MATERIAL PROVIDED START

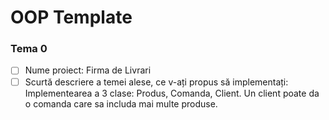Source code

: # OOP Template

### Tema 0

- [ ] Nume proiect: Firma de Livrari
- [ ] Scurtă descriere a temei alese, ce v-ați propus să implementați: Implementearea a 3 clase: Produs, Comanda, Client. Un client poate da o comanda care sa includa mai multe produse.
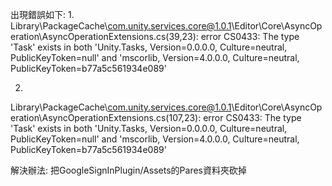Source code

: 出現錯誤如下:
1.
Library\PackageCache\com.unity.services.core@1.0.1\Editor\Core\AsyncOperation\AsyncOperationExtensions.cs(39,23): error CS0433: The type 'Task' exists in both 'Unity.Tasks, Version=0.0.0.0, Culture=neutral, PublicKeyToken=null' and 'mscorlib, Version=4.0.0.0, Culture=neutral, PublicKeyToken=b77a5c561934e089'

2.
Library\PackageCache\com.unity.services.core@1.0.1\Editor\Core\AsyncOperation\AsyncOperationExtensions.cs(107,23): error CS0433: The type 'Task<T>' exists in both 'Unity.Tasks, Version=0.0.0.0, Culture=neutral, PublicKeyToken=null' and 'mscorlib, Version=4.0.0.0, Culture=neutral, PublicKeyToken=b77a5c561934e089'

解決辦法:
把GoogleSignInPlugin/Assets的Pares資料夾砍掉

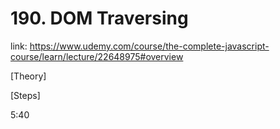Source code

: # 190. DOM Traversing

link: https://www.udemy.com/course/the-complete-javascript-course/learn/lecture/22648975#overview

[Theory]







[Steps]

5:40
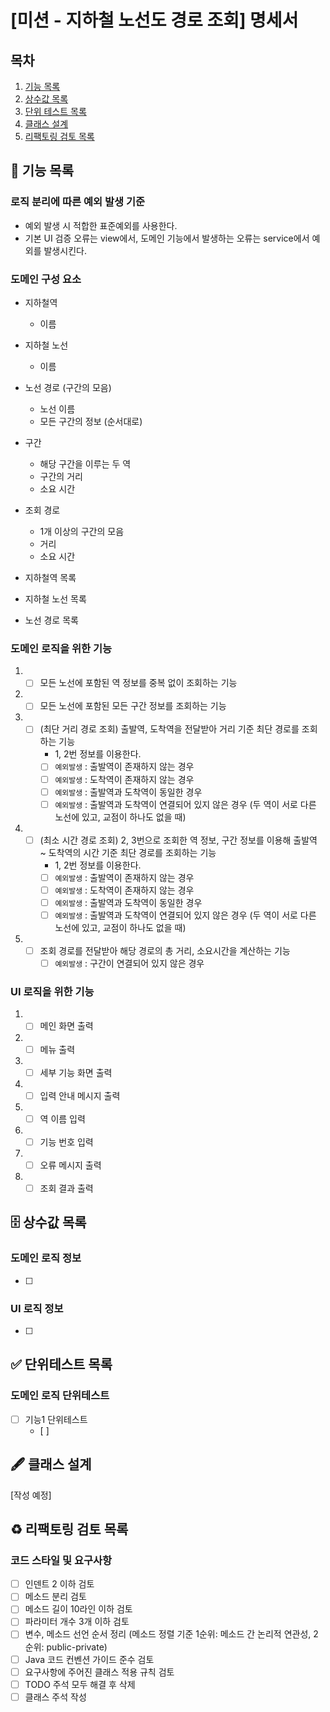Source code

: # [미션 - 지하철 노선도 경로 조회] 명세서

## 목차

1. [기능 목록](#-기능-목록)
2. [상수값 목록](#-상수값-목록)
3. [단위 테스트 목록](#-단위테스트-목록)
4. [클래스 설계](#-클래스-설계)
5. [리팩토링 검토 목록](#%EF%B8%8F-리팩토링-검토-목록)

## 🚀 기능 목록

### 로직 분리에 따른 예외 발생 기준

- 예외 발생 시 적합한 표준예외를 사용한다.
- 기본 UI 검증 오류는 view에서, 도메인 기능에서 발생하는 오류는 service에서 예외를 발생시킨다.

### 도메인 구성 요소

- 지하철역
  - 이름
- 지하철 노선
  - 이름
- 노선 경로 (구간의 모음)
  - 노선 이름
  - 모든 구간의 정보 (순서대로)
- 구간
  - 해당 구간을 이루는 두 역
  - 구간의 거리
  - 소요 시간

- 조회 경로
  - 1개 이상의 구간의 모음
  - 거리
  - 소요 시간

- 지하철역 목록
- 지하철 노선 목록
- 노선 경로 목록

### 도메인 로직을 위한 기능

1. 
    - [ ] 모든 노선에 포함된 역 정보를 중복 없이 조회하는 기능
2. 
    - [ ] 모든 노선에 포함된 모든 구간 정보를 조회하는 기능
3. 
    - [ ] (최단 거리 경로 조회) 출발역, 도착역을 전달받아 거리 기준 최단 경로를 조회하는 기능 
      - 1, 2번 정보를 이용한다.
      - [ ] `예외발생` : 출발역이 존재하지 않는 경우
      - [ ] `예외발생` : 도착역이 존재하지 않는 경우
      - [ ] `예외발생` : 출발역과 도착역이 동일한 경우
      - [ ] `예외발생` : 출발역과 도착역이 연결되어 있지 않은 경우 (두 역이 서로 다른 노선에 있고, 교점이 하나도 없을 때)
4. 
    - [ ] (최소 시간 경로 조회) 2, 3번으로 조회한 역 정보, 구간 정보를 이용해 출발역 ~ 도착역의 시간 기준 최단 경로를 조회하는 기능 
      - 1, 2번 정보를 이용한다.
      - [ ] `예외발생` : 출발역이 존재하지 않는 경우
      - [ ] `예외발생` : 도착역이 존재하지 않는 경우
      - [ ] `예외발생` : 출발역과 도착역이 동일한 경우
      - [ ] `예외발생` : 출발역과 도착역이 연결되어 있지 않은 경우 (두 역이 서로 다른 노선에 있고, 교점이 하나도 없을 때)
5. 
    - [ ] 조회 경로를 전달받아 해당 경로의 총 거리, 소요시간을 계산하는 기능
      - [ ] `예외발생` : 구간이 연결되어 있지 않은 경우

### UI 로직을 위한 기능

1. 
    - [ ] 메인 화면 출력
2. 
    - [ ] 메뉴 출력
3. 
    - [ ] 세부 기능 화면 출력
4. 
    - [ ] 입력 안내 메시지 출력
5. 
    - [ ] 역 이름 입력
6. 
    - [ ] 기능 번호 입력
7. 
    - [ ] 오류 메시지 출력
8. 
    - [ ] 조회 결과 출력

## 🗄 상수값 목록

### 도메인 로직 정보

- [ ]

### UI 로직 정보

- [ ]

## ✅ 단위테스트 목록

### 도메인 로직 단위테스트

- [ ] 기능1 단위테스트
    - [ ] 

## 🖋 클래스 설계

[작성 예정]

## ♻️ 리팩토링 검토 목록

### 코드 스타일 및 요구사항

- [ ] 인덴트 2 이하 검토
- [ ] 메소드 분리 검토
- [ ] 메소드 길이 10라인 이하 검토
- [ ] 파라미터 개수 3개 이하 검토
- [ ] 변수, 메소드 선언 순서 정리 (메소드 정렬 기준 1순위: 메소드 간 논리적 연관성, 2순위: public-private)
- [ ] Java 코드 컨벤션 가이드 준수 검토
- [ ] 요구사항에 주어진 클래스 적용 규칙 검토
- [ ] TODO 주석 모두 해결 후 삭제
- [ ] 클래스 주석 작성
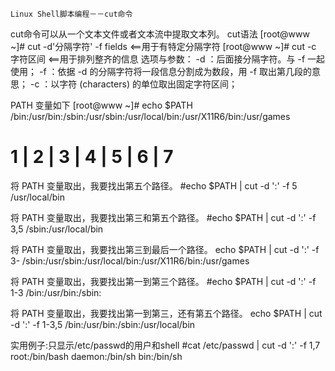 	Linux Shell脚本编程－－cut命令

cut命令可以从一个文本文件或者文本流中提取文本列。
cut语法
[root@www ~]# cut -d'分隔字符' -f fields <==用于有特定分隔字符
[root@www ~]# cut -c 字符区间            <==用于排列整齐的信息
选项与参数：
-d  ：后面接分隔字符。与 -f 一起使用；
-f  ：依据 -d 的分隔字符将一段信息分割成为数段，用 -f 取出第几段的意思；
-c  ：以字符 (characters) 的单位取出固定字符区间；
 
PATH 变量如下
[root@www ~]# echo $PATH
/bin:/usr/bin:/sbin:/usr/sbin:/usr/local/bin:/usr/X11R6/bin:/usr/games
# 1 | 2       | 3   | 4       | 5            | 6            | 7
 
将 PATH 变量取出，我要找出第五个路径。
#echo $PATH | cut -d ':' -f 5
/usr/local/bin
 
将 PATH 变量取出，我要找出第三和第五个路径。
#echo $PATH | cut -d ':' -f 3,5
/sbin:/usr/local/bin
 
将 PATH 变量取出，我要找出第三到最后一个路径。
echo $PATH | cut -d ':' -f 3-
/sbin:/usr/sbin:/usr/local/bin:/usr/X11R6/bin:/usr/games
 
将 PATH 变量取出，我要找出第一到第三个路径。
#echo $PATH | cut -d ':' -f 1-3
/bin:/usr/bin:/sbin:
 
 
将 PATH 变量取出，我要找出第一到第三，还有第五个路径。
echo $PATH | cut -d ':' -f 1-3,5
/bin:/usr/bin:/sbin:/usr/local/bin
 
实用例子:只显示/etc/passwd的用户和shell
#cat /etc/passwd | cut -d ':' -f 1,7 
root:/bin/bash
daemon:/bin/sh
bin:/bin/sh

MATERIAL PROVIDED END

#### [WORK ITEM]
Print out every record above exactly as given. Do not include the pictures.

#### [COMPLETED EXERCISE]
Source code

: # OOP Template

### Tema 0

- [ ] Nume proiect: Firma de Livrari
- [ ] Scurtă descriere a temei alese, ce v-ați propus să implementați: Implementearea a 3 clase: Produs, Comanda, Client. Un client poate da o comanda care sa includa mai multe produse.
Source code

: 出現錯誤如下:
1.
Library\PackageCache\com.unity.services.core@1.0.1\Editor\Core\AsyncOperation\AsyncOperationExtensions.cs(39,23): error CS0433: The type 'Task' exists in both 'Unity.Tasks, Version=0.0.0.0, Culture=neutral, PublicKeyToken=null' and 'mscorlib, Version=4.0.0.0, Culture=neutral, PublicKeyToken=b77a5c561934e089'

2.
Library\PackageCache\com.unity.services.core@1.0.1\Editor\Core\AsyncOperation\AsyncOperationExtensions.cs(107,23): error CS0433: The type 'Task<T>' exists in both 'Unity.Tasks, Version=0.0.0.0, Culture=neutral, PublicKeyToken=null' and 'mscorlib, Version=4.0.0.0, Culture=neutral, PublicKeyToken=b77a5c561934e089'

解決辦法:
把GoogleSignInPlugin/Assets的Pares資料夾砍掉

Source code

: # 190. DOM Traversing

link: https://www.udemy.com/course/the-complete-javascript-course/learn/lecture/22648975#overview

[Theory]







[Steps]

5:40
Source code

: # [미션 - 지하철 노선도 경로 조회] 명세서

## 목차

1. [기능 목록](#-기능-목록)
2. [상수값 목록](#-상수값-목록)
3. [단위 테스트 목록](#-단위테스트-목록)
4. [클래스 설계](#-클래스-설계)
5. [리팩토링 검토 목록](#%EF%B8%8F-리팩토링-검토-목록)

## 🚀 기능 목록

### 로직 분리에 따른 예외 발생 기준

- 예외 발생 시 적합한 표준예외를 사용한다.
- 기본 UI 검증 오류는 view에서, 도메인 기능에서 발생하는 오류는 service에서 예외를 발생시킨다.

### 도메인 구성 요소

- 지하철역
  - 이름
- 지하철 노선
  - 이름
- 노선 경로 (구간의 모음)
  - 노선 이름
  - 모든 구간의 정보 (순서대로)
- 구간
  - 해당 구간을 이루는 두 역
  - 구간의 거리
  - 소요 시간

- 조회 경로
  - 1개 이상의 구간의 모음
  - 거리
  - 소요 시간

- 지하철역 목록
- 지하철 노선 목록
- 노선 경로 목록

### 도메인 로직을 위한 기능

1. 
    - [ ] 모든 노선에 포함된 역 정보를 중복 없이 조회하는 기능
2. 
    - [ ] 모든 노선에 포함된 모든 구간 정보를 조회하는 기능
3. 
    - [ ] (최단 거리 경로 조회) 출발역, 도착역을 전달받아 거리 기준 최단 경로를 조회하는 기능 
      - 1, 2번 정보를 이용한다.
      - [ ] `예외발생` : 출발역이 존재하지 않는 경우
      - [ ] `예외발생` : 도착역이 존재하지 않는 경우
      - [ ] `예외발생` : 출발역과 도착역이 동일한 경우
      - [ ] `예외발생` : 출발역과 도착역이 연결되어 있지 않은 경우 (두 역이 서로 다른 노선에 있고, 교점이 하나도 없을 때)
4. 
    - [ ] (최소 시간 경로 조회) 2, 3번으로 조회한 역 정보, 구간 정보를 이용해 출발역 ~ 도착역의 시간 기준 최단 경로를 조회하는 기능 
      - 1, 2번 정보를 이용한다.
      - [ ] `예외발생` : 출발역이 존재하지 않는 경우
      - [ ] `예외발생` : 도착역이 존재하지 않는 경우
      - [ ] `예외발생` : 출발역과 도착역이 동일한 경우
      - [ ] `예외발생` : 출발역과 도착역이 연결되어 있지 않은 경우 (두 역이 서로 다른 노선에 있고, 교점이 하나도 없을 때)
5. 
    - [ ] 조회 경로를 전달받아 해당 경로의 총 거리, 소요시간을 계산하는 기능
      - [ ] `예외발생` : 구간이 연결되어 있지 않은 경우

### UI 로직을 위한 기능

1. 
    - [ ] 메인 화면 출력
2. 
    - [ ] 메뉴 출력
3. 
    - [ ] 세부 기능 화면 출력
4. 
    - [ ] 입력 안내 메시지 출력
5. 
    - [ ] 역 이름 입력
6. 
    - [ ] 기능 번호 입력
7. 
    - [ ] 오류 메시지 출력
8. 
    - [ ] 조회 결과 출력

## 🗄 상수값 목록

### 도메인 로직 정보

- [ ]

### UI 로직 정보

- [ ]

## ✅ 단위테스트 목록

### 도메인 로직 단위테스트

- [ ] 기능1 단위테스트
    - [ ] 

## 🖋 클래스 설계

[작성 예정]

## ♻️ 리팩토링 검토 목록

### 코드 스타일 및 요구사항

- [ ] 인덴트 2 이하 검토
- [ ] 메소드 분리 검토
- [ ] 메소드 길이 10라인 이하 검토
- [ ] 파라미터 개수 3개 이하 검토
- [ ] 변수, 메소드 선언 순서 정리 (메소드 정렬 기준 1순위: 메소드 간 논리적 연관성, 2순위: public-private)
- [ ] Java 코드 컨벤션 가이드 준수 검토
- [ ] 요구사항에 주어진 클래스 적용 규칙 검토
- [ ] TODO 주석 모두 해결 후 삭제
- [ ] 클래스 주석 작성
 	Linux Shell脚本编程－－cut命令

cut命令可以从一个文本文件或者文本流中提取文本列。
cut语法
[root@www ~]# cut -d'分隔字符' -f fields <==用于有特定分隔字符
[root@www ~]# cut -c 字符区间            <==用于排列整齐的信息
选项与参数：
-d  ：后面接分隔字符。与 -f 一起使用；
-f  ：依据 -d 的分隔字符将一段信息分割成为数段，用 -f 取出第几段的意思；
-c  ：以字符 (characters) 的单位取出固定字符区间；
 
PATH 变量如下
[root@www ~]# echo $PATH
/bin:/usr/bin:/sbin:/usr/sbin:/usr/local/bin:/usr/X11R6/bin:/usr/games
# 1 | 2       | 3   | 4       | 5            | 6            | 7
 
将 PATH 变量取出，我要找出第五个路径。
#echo $PATH | cut -d ':' -f 5
/usr/local/bin
 
将 PATH 变量取出，我要找出第三和第五个路径。
#echo $PATH | cut -d ':' -f 3,5
/sbin:/usr/local/bin
 
将 PATH 变量取出，我要找出第三到最后一个路径。
echo $PATH | cut -d ':' -f 3-
/sbin:/usr/sbin:/usr/local/bin:/usr/X11R6/bin:/usr/games
 
将 PATH 变量取出，我要找出第一到第三个路径。
#echo $PATH | cut -d ':' -f 1-3
/bin:/usr/bin:/sbin:
 
 
将 PATH 变量取出，我要找出第一到第三，还有第五个路径。
echo $PATH | cut -d ':' -f 1-3,5
/bin:/usr/bin:/sbin:/usr/local/bin
 
实用例子:只显示/etc/passwd的用户和shell
#cat /etc/passwd | cut -d ':' -f 1,7 
root:/bin/bash
daemon:/bin/sh
bin:/bin/sh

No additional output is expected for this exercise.